FANCIFUL FOREBODINGS?

Here I must bring to an end my short, detailed criticism of the Daily Graphic correspondent’s attack, for I have already exceeded the space offered to me by the editor, though I have perforce left untouched a number of points on which I should have liked to enlarge my defence. I have not touched the two concluding articles in the series. The last is a statement (more lucidly and ably put than anything I remember ever to have read) of the Free Trade position in general and the case against a Customs Union in particular; but I have recently elsewhere stated my views on those subjects at length. Regarding the penultimate article, I should like to say a word in conclusion. That article attacks me by a side wind. It does not contest the facts contained in my book; on the contrary, it leads off with an airy dismissal of “Mr. Williams and his fanciful forebodings,” and it shows, by much rhetorical writing and some interesting illustrations, that England is a land flowing with milk and honey and manufactures and money, and generally in a wonderful state of millennial prosperity. My answer is two-fold.
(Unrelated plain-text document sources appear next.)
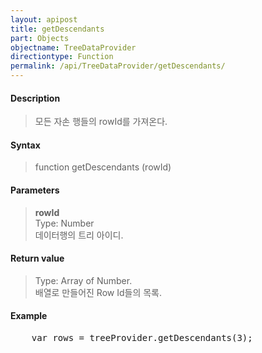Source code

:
 ```yaml
---
layout: apipost
title: getDescendants
part: Objects
objectname: TreeDataProvider
directiontype: Function
permalink: /api/TreeDataProvider/getDescendants/
---
```



#### Description

> 모든 자손 행들의 rowId를 가져온다.  

#### Syntax

> function getDescendants (rowId)  

#### Parameters

> **rowId**  
> Type: Number  
> 데이터행의 트리 아이디.  

#### Return value

> Type: Array of Number.  
> 배열로 만들어진 Row Id들의 목록.  

#### Example

<pre class="prettyprint">
    var rows = treeProvider.getDescendants(3);
</pre>
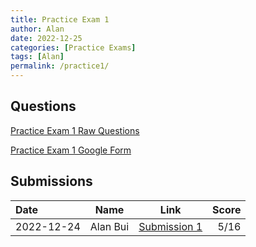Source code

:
 ```yaml
---
title: Practice Exam 1
author: Alan
date: 2022-12-25
categories: [Practice Exams]
tags: [Alan]
permalink: /practice1/
---
```


## Questions

[Practice Exam 1 Raw Questions](/music-history/practice1qs/)

[Practice Exam 1 Google Form](https://docs.google.com/forms/d/1OHwS1zneLyWBHpLEg1F457x0YbGrntZQzD3mvujMHNA)



## Submissions

| Date      | Name | Link | Score     | 
| :---        |    :----:  | :----: |          ---: |
| 2022-12-24 | Alan Bui | [Submission 1](/music-history/practice1/sub1) | 5/16|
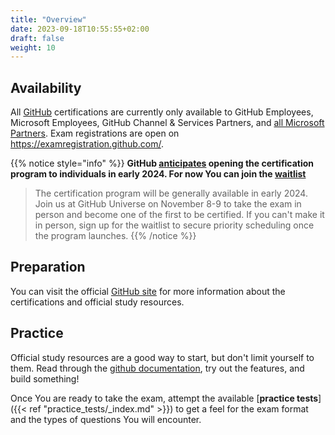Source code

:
 ```yaml
---
title: "Overview"
date: 2023-09-18T10:55:55+02:00
draft: false
weight: 10
---
```



## Availability

All [GitHub](https://github.com/) certifications are currently only available to GitHub Employees, Microsoft Employees, GitHub Channel & Services Partners, and [all Microsoft Partners](https://techcommunity.microsoft.com/t5/news-from-microsoft-norway/github-certs-are-now-available-for-all-partners/ba-p/3808333). Exam registrations are open on https://examregistration.github.com/.

{{% notice style="info" %}}
**GitHub [ anticipates](https://examregistration.github.com/waitlist/certifications) opening the certification program to individuals in early 2024. For now You can join the [waitlist](https://examregistration.github.com/waitlist/certifications)**

> The certification program will be generally available in early 2024. Join us at GitHub Universe on November 8-9 to take the exam in person and become one of the first to be certified. If you can't make it in person, sign up for the waitlist to secure priority scheduling once the program launches.
{{% /notice %}}



## Preparation

You can visit the official [GitHub site](https://resources.github.com/learn/certifications/) for more information about the certifications and official study resources. 


## Practice
Official study resources are a good way to start, but don't limit yourself to them. Read through the [github documentation](https://docs.github.com/en/actions), try out the features, and build something!

Once You are ready to take the exam, attempt the available [**practice tests**]({{< ref "practice_tests/_index.md" >}}) to get a feel for the exam format and the types of questions You will encounter. 
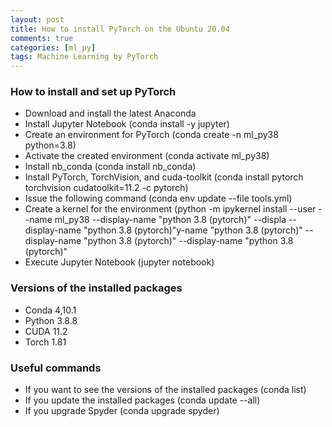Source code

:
 ```yaml
---
layout: post
title: How to install PyTorch on the Ubuntu 20.04
comments: true
categories: [ml_py]
tags: Machine Learning by PyTorch
---
```


### How to install and set up PyTorch

- Download and install the latest Anaconda
- Install Jupyter Notebook (conda install -y jupyter)
- Create an environment for PyTorch (conda create -n ml_py38 python=3.8)
- Activate the created environment (conda activate ml_py38)
- Install nb_conda (conda install nb_conda)
- Install PyTorch, TorchVision, and cuda-toolkit (conda install pytorch torchvision cudatoolkit=11.2 -c pytorch)
- Issue the following command (conda env update --file tools.yml)
- Create a kernel for the environment (python -m ipykernel install --user --name ml_py38 --display-name "python 3.8 (pytorch)" --displa --display-name "python 3.8 (pytorch)"y-name "python 3.8 (pytorch)" --display-name "python 3.8 (pytorch)" --display-name "python 3.8 (pytorch)"
- Execute Jupyter Notebook (jupyter notebook)

### Versions of the installed packages

- Conda 4,10.1
- Python 3.8.8
- CUDA 11.2
- Torch 1.81

### Useful commands

- If you want to see the versions of the installed packages (conda list)
- If you update the installed packages (conda update --all)
- If you upgrade Spyder (conda upgrade spyder)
In the first place I must congratulate the correspondent on the pleasant surroundings among which alone his days can have been passed; but I should like to take him through some awful wildernesses I know—deserts of “mean streets,” where half-clothed, underfed children shiver for warmth and food at the knees of women gaunt and haggard with the suffering which hopeless poverty inflicts on them; and by way of explanation of these grisly phenomena I would take him to the dock gates in the early morning, where not unlikely he would see men literally fighting for entrance because there is not work enough to go round. If that does not point him out the cause with sufficient clearness I would suggest an examination of the employment returns of the trade unions. There, by-the-by, he would see the greatest want of employment to be in those trades where the pinch of foreign competition—“the harmless growth of the German infant,” he phrases it—is most in evidence.